E, não só de desejo vivia ele, também acariciava as palavras embriagadas pelo mordomo, que de enxada não mão, fazia dirigir as cabras para o areal; todos os dias, o medo de que alguém estivesse abraçado à tristeza.

Os desenhos queriam sair das paredes velhas de um café em ruínas, lia o jornal, vaticinava sobre o fim da guerra e, quando se deitava, sempre à procura do medo de não acordar ao outro dia, dizia-se Ateu, apenas para enganar a solidão,

Hoje, não.

A cabeça pesada, os vómitos das curvas endiabradas e, sempre que questionava se faltava muito,

Dizia-lhe, estamos quase, estamos quase.

As laranjas sabiam a saudade, de todos os livros que tinha, um deles era sobre o mar

Abraça-a todas as noites.

Havia um louco que não sabia andar de bicicleta, transportava-se num velho triciclo que tinha pertencido a uma família de gaivotas, acabadas de partir devido à guerra, hoje

Nada sei de o doce olhar do amanhecer.

Hoje, sinto uma fina angústia de sono junto aos tornozelos, os cigarros são sombras inventadas pelo velho cozinheiro da aldeia e, em todas as ruas, uma estátua de luz dorme.

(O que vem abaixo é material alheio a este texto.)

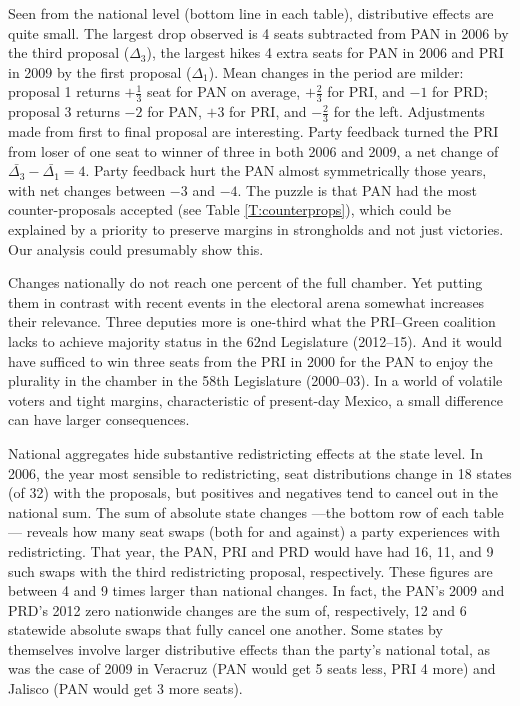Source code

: \documentclass[letter,12pt]{article}
\begin{document}
Seen from the national level (bottom line in each table), distributive effects are quite small. The largest drop observed is 4 seats subtracted from PAN in 2006 by the third proposal ($\Delta_3$), the largest hikes 4 extra seats for PAN in 2006 and PRI in 2009 by the first proposal ($\Delta_1$). Mean changes in the period are milder: proposal 1 returns $+\frac{1}{3}$ seat for PAN on average, $+\frac{2}{3}$ for PRI, and $-1$ for PRD; proposal 3 returns $-2$ for PAN, $+3$ for PRI, and $-\frac{2}{3}$ for the left. Adjustments made from first to final proposal are interesting. Party feedback turned the PRI from loser of one seat to winner of three in both 2006 and 2009, a net change of $\bar{\Delta_3} - \bar{\Delta_1} = 4$. Party feedback hurt the PAN almost symmetrically those years, with net changes between $-3$ and $-4$. The puzzle is that PAN had the most counter-proposals accepted (see Table \ref{T:counterprops}), which could be explained by a priority to preserve margins in strongholds and not just victories. Our analysis could presumably show this. 

Changes nationally do not reach one percent of the full chamber. Yet putting them in contrast with recent events in the electoral arena somewhat increases their relevance. Three deputies more is one-third what the PRI--Green coalition lacks to achieve majority status in the 62nd Legislature (2012--15). And it would have sufficed to win three seats from the PRI in 2000 for the PAN to enjoy the plurality in the chamber in the 58th Legislature (2000--03). In a world of volatile voters and tight margins, characteristic of present-day Mexico, a small difference can have larger consequences. 

National aggregates hide substantive redistricting effects at the state level. In 2006, the year most sensible to redistricting, seat distributions change in 18 states (of 32) with the proposals, but positives and negatives tend to cancel out in the national sum. The sum of absolute state changes ---the bottom row of each table--- reveals how many seat swaps (both for and against) a party experiences with redistricting. That year, the PAN, PRI and PRD would have had 16, 11, and 9 such swaps with the third redistricting proposal, respectively. These figures are between 4 and 9 times larger than national changes. In fact, the PAN's 2009 and PRD's 2012 zero nationwide changes are the sum of, respectively, 12 and 6 statewide absolute swaps that fully cancel one another. Some states by themselves involve larger distributive effects than the party's national total, as was the case of 2009 in Veracruz (PAN would get 5 seats less, PRI 4 more) and Jalisco (PAN would get 3 more seats). 
\end{document}
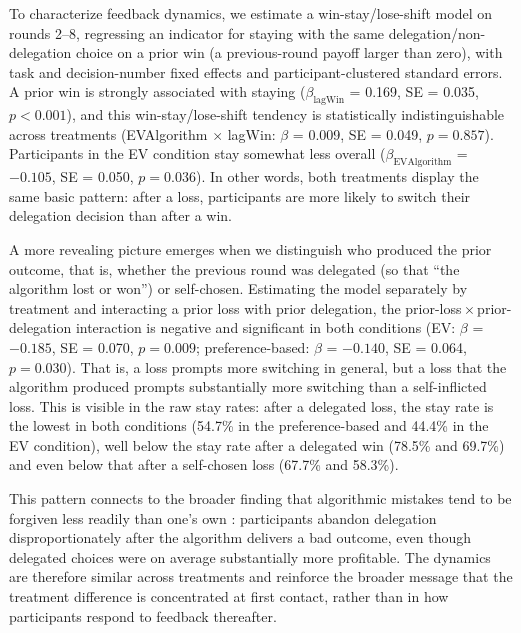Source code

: \documentclass[a4paper, 12pt, fleqn]{article}
\theoremstyle{definition}
\begin{document}
To characterize feedback dynamics, we estimate a win-stay/lose-shift model on rounds 2--8, regressing an indicator for staying with the same delegation/non-delegation choice on a prior win (a previous-round payoff larger than zero), with task and decision-number fixed effects and participant-clustered standard errors. A prior win is strongly associated with staying ($\beta_{\text{lagWin}}$ = 0.169, SE = 0.035, $p < 0.001$), and this win-stay/lose-shift tendency is statistically indistinguishable across treatments (EVAlgorithm $\times$ lagWin: $\beta$ = 0.009, SE = 0.049, $p = 0.857$). Participants in the EV condition stay somewhat less overall ($\beta_{\text{EVAlgorithm}}$ = $-0.105$, SE = 0.050, $p = 0.036$). In other words, both treatments display the same basic pattern: after a loss, participants are more likely to switch their delegation decision than after a win.

A more revealing picture emerges when we distinguish who produced the prior outcome, that is, whether the previous round was delegated (so that ``the algorithm lost or won'') or self-chosen. Estimating the model separately by treatment and interacting a prior loss with prior delegation, the prior-loss\,$\times$\,prior-delegation interaction is negative and significant in both conditions (EV: $\beta$ = $-0.185$, SE = 0.070, $p = 0.009$; preference-based: $\beta$ = $-0.140$, SE = 0.064, $p = 0.030$). That is, a loss prompts more switching in general, but a loss that the algorithm produced prompts substantially more switching than a self-inflicted loss. This is visible in the raw stay rates: after a delegated loss, the stay rate is the lowest in both conditions (54.7\% in the preference-based and 44.4\% in the EV condition), well below the stay rate after a delegated win (78.5\% and 69.7\%) and even below that after a self-chosen loss (67.7\% and 58.3\%). 

This pattern connects to the broader finding that algorithmic mistakes tend to be forgiven less readily than one's own \citep{Dietvorst2018,Renier2021}: participants abandon delegation disproportionately after the algorithm delivers a bad outcome, even though delegated choices were on average substantially more profitable. The dynamics are therefore similar across treatments and reinforce the broader message that the treatment difference is concentrated at first contact, rather than in how participants respond to feedback thereafter.
\end{document}
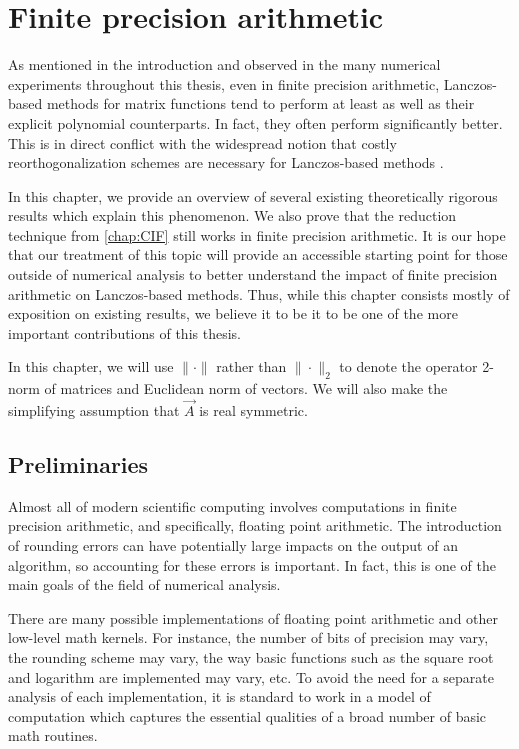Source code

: \chapter{Finite precision arithmetic}
\label{chap:finite_precision}

As mentioned in the introduction and observed in the many numerical experiments throughout this thesis, even in finite precision arithmetic, Lanczos-based methods for matrix functions tend to perform at least as well as their explicit polynomial counterparts.
In fact, they often perform significantly better.
This is in direct conflict with the widespread notion that costly reorthogonalization schemes are necessary for Lanczos-based methods \cite{jaklic_prelovsek_94,aichhorn_daghofer_evertz_vondelinden_03,weisse_wellein_alvermann_fehske_06,ubaru_chen_saad_17,granziol_wan_garipov_19}.

In this chapter, we provide an overview of several existing theoretically rigorous results which explain this phenomenon.
We also prove that the reduction technique from \cref{chap:CIF} still works in finite precision arithmetic.
It is our hope that our treatment of this topic will provide an accessible starting point for those outside of numerical analysis to better understand the impact of finite precision arithmetic on Lanczos-based methods.
Thus, while this chapter consists mostly of exposition on existing results, we believe it to be it to be one of the more important contributions of this thesis.

In this chapter, we will use \( \| \cdot \| \) rather than \( \| \cdot \|_2 \) to denote the operator 2-norm of matrices and Euclidean norm of vectors.
We will also make the simplifying assumption that \( \vec{A} \) is real symmetric.


\section{Preliminaries}

Almost all of modern scientific computing involves computations in finite precision arithmetic, and specifically, floating point arithmetic.
The introduction of rounding errors can have potentially large impacts on the output of an algorithm, so accounting for these errors is important. 
In fact, this is one of the main goals of the field of numerical analysis.

There are many possible implementations of floating point arithmetic and other low-level math kernels.
For instance, the number of bits of precision may vary, the rounding scheme may vary, the way basic functions such as the square root and logarithm are implemented may vary, etc.
To avoid the need for a separate analysis of each implementation, it is standard to work in a model of computation which captures the essential qualities of a broad number of basic math routines.

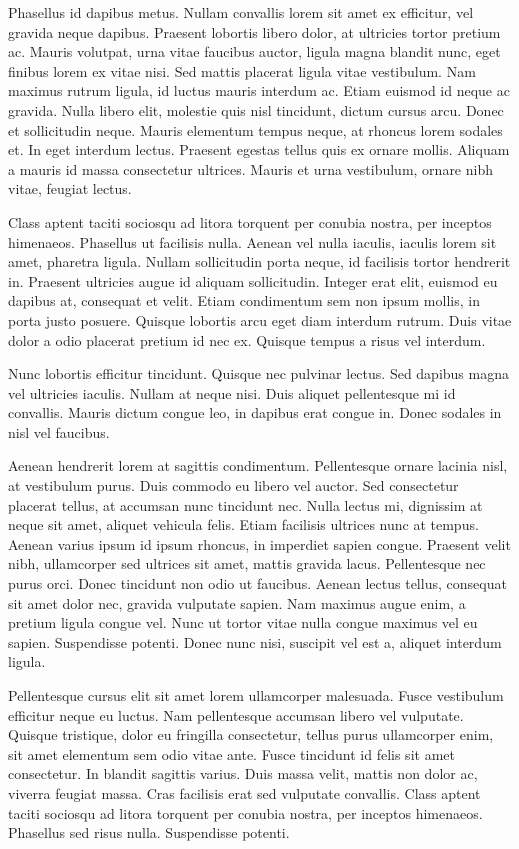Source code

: Phasellus id dapibus metus. Nullam convallis lorem sit amet ex efficitur, vel gravida neque dapibus. Praesent lobortis libero dolor, at ultricies tortor pretium ac. Mauris volutpat, urna vitae faucibus auctor, ligula magna blandit nunc, eget finibus lorem ex vitae nisi. Sed mattis placerat ligula vitae vestibulum. Nam maximus rutrum ligula, id luctus mauris interdum ac. Etiam euismod id neque ac gravida. Nulla libero elit, molestie quis nisl tincidunt, dictum cursus arcu. Donec et sollicitudin neque. Mauris elementum tempus neque, at rhoncus lorem sodales et. In eget interdum lectus. Praesent egestas tellus quis ex ornare mollis. Aliquam a mauris id massa consectetur ultrices. Mauris et urna vestibulum, ornare nibh vitae, feugiat lectus.


Class aptent taciti sociosqu ad litora torquent per conubia nostra, per inceptos himenaeos. Phasellus ut facilisis nulla. Aenean vel nulla iaculis, iaculis lorem sit amet, pharetra ligula. Nullam sollicitudin porta neque, id facilisis tortor hendrerit in. Praesent ultricies augue id aliquam sollicitudin. Integer erat elit, euismod eu dapibus at, consequat et velit. Etiam condimentum sem non ipsum mollis, in porta justo posuere. Quisque lobortis arcu eget diam interdum rutrum. Duis vitae dolor a odio placerat pretium id nec ex. Quisque tempus a risus vel interdum.

Nunc lobortis efficitur tincidunt. Quisque nec pulvinar lectus. Sed dapibus magna vel ultricies iaculis. Nullam at neque nisi. Duis aliquet pellentesque mi id convallis. Mauris dictum congue leo, in dapibus erat congue in. Donec sodales in nisl vel faucibus.

Aenean hendrerit lorem at sagittis condimentum. Pellentesque ornare lacinia nisl, at vestibulum purus. Duis commodo eu libero vel auctor. Sed consectetur placerat tellus, at accumsan nunc tincidunt nec. Nulla lectus mi, dignissim at neque sit amet, aliquet vehicula felis. Etiam facilisis ultrices nunc at tempus. Aenean varius ipsum id ipsum rhoncus, in imperdiet sapien congue. Praesent velit nibh, ullamcorper sed ultrices sit amet, mattis gravida lacus. Pellentesque nec purus orci. Donec tincidunt non odio ut faucibus. Aenean lectus tellus, consequat sit amet dolor nec, gravida vulputate sapien. Nam maximus augue enim, a pretium ligula congue vel. Nunc ut tortor vitae nulla congue maximus vel eu sapien. Suspendisse potenti. Donec nunc nisi, suscipit vel est a, aliquet interdum ligula.

Pellentesque cursus elit sit amet lorem ullamcorper malesuada. Fusce vestibulum efficitur neque eu luctus. Nam pellentesque accumsan libero vel vulputate. Quisque tristique, dolor eu fringilla consectetur, tellus purus ullamcorper enim, sit amet elementum sem odio vitae ante. Fusce tincidunt id felis sit amet consectetur. In blandit sagittis varius. Duis massa velit, mattis non dolor ac, viverra feugiat massa. Cras facilisis erat sed vulputate convallis. Class aptent taciti sociosqu ad litora torquent per conubia nostra, per inceptos himenaeos. Phasellus sed risus nulla. Suspendisse potenti.

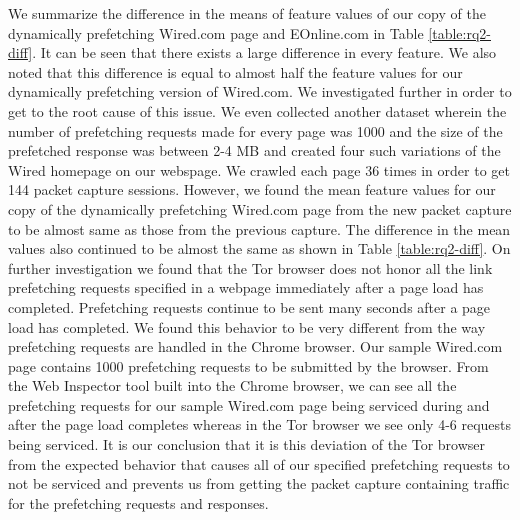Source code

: We summarize the difference in the means of feature values of our copy of the dynamically prefetching Wired.com page and EOnline.com\cite{eonline} in Table \ref{table:rq2-diff}. It can be seen that there exists a large difference in every feature. 
We also noted that this difference is equal to almost half the feature values for our dynamically prefetching version of Wired.com\cite{tj-wired}. 
We investigated further in order to get to the root cause of this issue. 
We even collected another dataset wherein the number of prefetching requests made for every page was 1000 and the size of the prefetched response was between 2-4 MB and created four such variations of the Wired homepage on our webspage\cite{tj-wired}. 
We crawled each page 36 times in order to get 144 packet capture sessions.
However, we found the mean feature values for our copy of the dynamically prefetching Wired.com page from the new packet capture to be almost same as those from the previous capture. 
The difference in the mean values also continued to be almost the same as shown in Table \ref{table:rq2-diff}.
On further investigation we found that the Tor browser does not honor all the link prefetching requests specified in a webpage immediately after a page load has completed. 
Prefetching requests continue to be sent many seconds after a page load has completed. 
We found this behavior to be very different from the way prefetching requests are handled in the Chrome browser\cite{chrome}. 
Our sample Wired.com page\cite{tj-wired} contains 1000 prefetching requests to be submitted by the browser.
From the Web Inspector tool built into the Chrome browser, we can see all the prefetching requests for our sample Wired.com page being serviced during and after the page load completes whereas in the Tor browser we see only 4-6 requests being serviced.
It is our conclusion that it is this deviation of the Tor browser from the expected behavior that causes all of our specified prefetching requests to not be serviced and prevents us from getting the packet capture containing traffic for the prefetching requests and responses.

“O sexo entre duas pedras de gelo e uma doze de uísque”

- Do oiro imaginário às sete drageias do destino, sobe a montanha em direcção ao céu, senta-se à sua direita e, adormece. O vento arranca-lhe os rochedos aprisionados ao olhar magnético que a divina montanha desenho quando nasceu. A casa, dorme.

Sinto-lhe a mão suspensa numa imagem a preto e branco

Não sei, talvez,

E, sempre que pode, senta-se numa pedra junto ao mar.